Category (en-gb)

The Institute for Neurosciences of Montpellier (INM) is dedicated to basic research on transduction, integration and disorders of sensory and motor systems. The INM houses several teams working on vision, hearing, somatosensory wiring and myelination. Molecular to systems level investigations are carried-out through core technical facilities (Functional analysis, histology, photonic imaging and electron microscopy), which are open to academic and private users outside the INM. Our outputs  favor the development of new treatments for sensory and motor deficits, with a strong interest in inherited retinal and optic blindness, auditory neuropathies (deafness and tinnitus), neurodegenerative diseases (amyotrophic lateral sclerosis, giant axonal neuropathy), somatosensation disorders (touch and pain) and glial pathologies (gliomas, GAN and Charcot Marie Tooth disease). Translational research relies on strong interactions with the clinical departments (Ophthalmology, ENT, Neurology, Neurosurgery) and start-up companies, which stem emerged from our laboratory (Sensorion, Horama, BetaInov, Biodol therapeutics).
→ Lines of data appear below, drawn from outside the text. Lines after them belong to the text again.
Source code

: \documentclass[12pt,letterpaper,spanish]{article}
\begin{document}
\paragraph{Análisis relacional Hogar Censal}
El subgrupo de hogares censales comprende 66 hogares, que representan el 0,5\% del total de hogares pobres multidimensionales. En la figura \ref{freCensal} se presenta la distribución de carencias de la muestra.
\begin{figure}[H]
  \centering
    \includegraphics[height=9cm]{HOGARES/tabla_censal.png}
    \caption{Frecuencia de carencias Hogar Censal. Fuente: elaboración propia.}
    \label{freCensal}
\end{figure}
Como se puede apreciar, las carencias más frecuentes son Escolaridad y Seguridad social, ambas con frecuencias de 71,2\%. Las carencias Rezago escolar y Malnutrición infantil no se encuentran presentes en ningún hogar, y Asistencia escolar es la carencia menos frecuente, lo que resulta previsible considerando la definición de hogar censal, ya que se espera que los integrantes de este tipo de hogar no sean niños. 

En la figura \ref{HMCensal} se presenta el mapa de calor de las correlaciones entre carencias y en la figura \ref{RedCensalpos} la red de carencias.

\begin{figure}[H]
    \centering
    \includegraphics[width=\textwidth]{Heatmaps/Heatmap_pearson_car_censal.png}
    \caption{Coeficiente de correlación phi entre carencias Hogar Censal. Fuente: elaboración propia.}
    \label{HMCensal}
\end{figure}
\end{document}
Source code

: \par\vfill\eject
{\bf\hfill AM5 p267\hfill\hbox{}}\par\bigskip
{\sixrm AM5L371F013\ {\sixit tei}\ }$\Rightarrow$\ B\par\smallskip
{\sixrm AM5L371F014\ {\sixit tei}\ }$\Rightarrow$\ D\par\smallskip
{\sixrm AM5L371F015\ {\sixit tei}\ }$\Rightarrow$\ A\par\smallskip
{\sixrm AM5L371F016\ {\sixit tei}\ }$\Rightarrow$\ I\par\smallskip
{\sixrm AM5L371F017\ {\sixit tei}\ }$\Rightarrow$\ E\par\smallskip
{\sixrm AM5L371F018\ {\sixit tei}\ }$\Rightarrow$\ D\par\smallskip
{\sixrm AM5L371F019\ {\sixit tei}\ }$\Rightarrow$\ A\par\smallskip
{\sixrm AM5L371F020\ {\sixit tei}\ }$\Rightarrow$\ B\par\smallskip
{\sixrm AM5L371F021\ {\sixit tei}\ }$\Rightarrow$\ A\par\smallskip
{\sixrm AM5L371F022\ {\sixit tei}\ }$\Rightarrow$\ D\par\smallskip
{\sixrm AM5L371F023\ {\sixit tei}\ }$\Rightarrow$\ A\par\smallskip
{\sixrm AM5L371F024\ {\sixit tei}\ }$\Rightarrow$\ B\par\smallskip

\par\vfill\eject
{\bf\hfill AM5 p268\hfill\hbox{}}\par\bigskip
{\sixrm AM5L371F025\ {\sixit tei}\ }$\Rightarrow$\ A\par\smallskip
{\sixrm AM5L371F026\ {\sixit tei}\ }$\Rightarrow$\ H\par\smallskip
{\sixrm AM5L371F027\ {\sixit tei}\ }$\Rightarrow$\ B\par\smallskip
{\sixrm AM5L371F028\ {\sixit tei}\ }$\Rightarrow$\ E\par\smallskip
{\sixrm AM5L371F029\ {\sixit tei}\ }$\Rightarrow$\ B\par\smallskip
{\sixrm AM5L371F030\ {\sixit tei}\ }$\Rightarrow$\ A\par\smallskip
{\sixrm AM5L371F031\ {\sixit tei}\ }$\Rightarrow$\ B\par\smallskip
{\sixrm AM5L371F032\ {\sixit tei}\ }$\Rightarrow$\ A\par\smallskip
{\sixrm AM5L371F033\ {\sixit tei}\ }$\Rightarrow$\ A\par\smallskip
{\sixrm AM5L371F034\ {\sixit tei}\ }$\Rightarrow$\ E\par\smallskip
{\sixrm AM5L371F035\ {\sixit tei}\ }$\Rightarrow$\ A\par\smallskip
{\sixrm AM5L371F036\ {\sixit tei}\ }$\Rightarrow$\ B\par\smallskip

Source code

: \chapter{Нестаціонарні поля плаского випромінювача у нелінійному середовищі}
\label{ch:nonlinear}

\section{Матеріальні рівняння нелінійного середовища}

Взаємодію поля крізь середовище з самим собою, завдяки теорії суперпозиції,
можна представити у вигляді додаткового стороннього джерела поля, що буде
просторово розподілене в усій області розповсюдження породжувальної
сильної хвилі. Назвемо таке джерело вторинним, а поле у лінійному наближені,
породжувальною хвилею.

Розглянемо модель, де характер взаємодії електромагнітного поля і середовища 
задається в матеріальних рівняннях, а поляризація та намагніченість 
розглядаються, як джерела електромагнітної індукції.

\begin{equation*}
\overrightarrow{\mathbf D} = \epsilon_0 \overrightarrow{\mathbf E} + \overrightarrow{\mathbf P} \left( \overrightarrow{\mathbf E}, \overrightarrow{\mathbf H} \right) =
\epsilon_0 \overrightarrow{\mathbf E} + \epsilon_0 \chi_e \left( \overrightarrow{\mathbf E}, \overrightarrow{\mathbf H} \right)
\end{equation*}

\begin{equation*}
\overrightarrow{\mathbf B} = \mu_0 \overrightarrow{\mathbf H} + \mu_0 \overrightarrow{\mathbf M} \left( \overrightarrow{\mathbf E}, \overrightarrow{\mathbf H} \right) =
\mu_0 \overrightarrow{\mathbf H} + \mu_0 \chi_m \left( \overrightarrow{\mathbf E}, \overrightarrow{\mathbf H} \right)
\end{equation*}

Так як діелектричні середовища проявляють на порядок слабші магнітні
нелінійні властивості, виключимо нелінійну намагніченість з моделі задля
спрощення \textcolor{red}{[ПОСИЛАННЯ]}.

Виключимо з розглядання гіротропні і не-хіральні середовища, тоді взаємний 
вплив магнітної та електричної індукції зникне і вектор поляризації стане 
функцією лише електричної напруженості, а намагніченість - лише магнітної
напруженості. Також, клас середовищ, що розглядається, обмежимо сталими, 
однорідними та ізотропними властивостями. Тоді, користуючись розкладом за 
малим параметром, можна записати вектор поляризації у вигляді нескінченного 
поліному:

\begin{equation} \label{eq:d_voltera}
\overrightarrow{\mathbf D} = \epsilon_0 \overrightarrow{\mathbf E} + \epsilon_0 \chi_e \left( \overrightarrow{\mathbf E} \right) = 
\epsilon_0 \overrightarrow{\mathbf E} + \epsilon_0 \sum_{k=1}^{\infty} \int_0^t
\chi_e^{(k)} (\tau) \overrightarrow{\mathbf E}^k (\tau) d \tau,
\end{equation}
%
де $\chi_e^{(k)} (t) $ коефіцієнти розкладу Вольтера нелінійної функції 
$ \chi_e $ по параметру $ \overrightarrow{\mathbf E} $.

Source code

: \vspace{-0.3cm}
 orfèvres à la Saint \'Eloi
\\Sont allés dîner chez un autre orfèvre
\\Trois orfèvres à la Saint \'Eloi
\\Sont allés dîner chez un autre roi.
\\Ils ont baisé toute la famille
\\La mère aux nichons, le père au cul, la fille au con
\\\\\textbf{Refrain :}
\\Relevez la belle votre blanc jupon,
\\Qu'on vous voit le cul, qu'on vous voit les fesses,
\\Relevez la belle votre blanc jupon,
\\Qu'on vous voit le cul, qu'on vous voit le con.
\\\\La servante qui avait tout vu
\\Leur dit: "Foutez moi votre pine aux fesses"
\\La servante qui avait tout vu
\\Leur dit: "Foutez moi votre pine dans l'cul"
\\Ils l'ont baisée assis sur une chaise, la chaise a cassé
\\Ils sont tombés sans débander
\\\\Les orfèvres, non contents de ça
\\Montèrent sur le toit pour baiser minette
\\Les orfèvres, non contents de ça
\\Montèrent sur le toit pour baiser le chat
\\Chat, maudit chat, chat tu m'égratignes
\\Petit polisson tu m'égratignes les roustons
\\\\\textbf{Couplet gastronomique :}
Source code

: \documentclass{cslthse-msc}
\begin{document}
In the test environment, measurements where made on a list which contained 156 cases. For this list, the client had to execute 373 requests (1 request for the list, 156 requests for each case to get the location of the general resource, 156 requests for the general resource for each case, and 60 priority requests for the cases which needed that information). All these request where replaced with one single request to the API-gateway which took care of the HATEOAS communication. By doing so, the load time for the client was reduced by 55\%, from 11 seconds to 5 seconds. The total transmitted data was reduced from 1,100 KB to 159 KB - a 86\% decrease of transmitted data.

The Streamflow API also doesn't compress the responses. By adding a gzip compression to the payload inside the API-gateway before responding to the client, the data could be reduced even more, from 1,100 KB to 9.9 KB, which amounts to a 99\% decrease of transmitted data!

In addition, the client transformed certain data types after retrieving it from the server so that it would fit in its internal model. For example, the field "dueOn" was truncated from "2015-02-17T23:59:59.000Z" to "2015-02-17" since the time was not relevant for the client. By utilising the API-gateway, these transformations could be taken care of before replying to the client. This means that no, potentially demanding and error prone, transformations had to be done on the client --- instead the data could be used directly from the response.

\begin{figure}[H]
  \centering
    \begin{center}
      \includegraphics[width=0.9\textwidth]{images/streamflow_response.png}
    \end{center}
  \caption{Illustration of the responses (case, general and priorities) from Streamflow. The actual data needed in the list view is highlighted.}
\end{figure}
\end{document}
Approximately one half of blind people suffer from untreatable conditions. These are degenerations of the nervous part of the eye, especially the retina, which generates electrical current from light stimulation and the optic nerve, which transmits the current to the brain where the image is interpreted. Retinal and optic nerve degenerations are at the frontiers of medicine. Indeed, neuron replacement still remains a challenge and it is impossible to re-connect a severed optic nerve, which prevents the graft of an eye. These very severe conditions lead to visual loss, generally in a progressive manner but sometimes already from birth, and in most cases are irreversible. We therefore need to design and validate new treatments, which will prevent the progression of the disease towards vision loss. One also must try to repair lesions to restore vision.

Our goal is to unravel the mechanisms of deafness and tinnitus to envision therapies. This requires i) the analysis of animals mutant that recapitulate human auditory deficits, ii) to decipher the sound encoding process and iii) to develop new diagnostic tools for auditory disorders screening.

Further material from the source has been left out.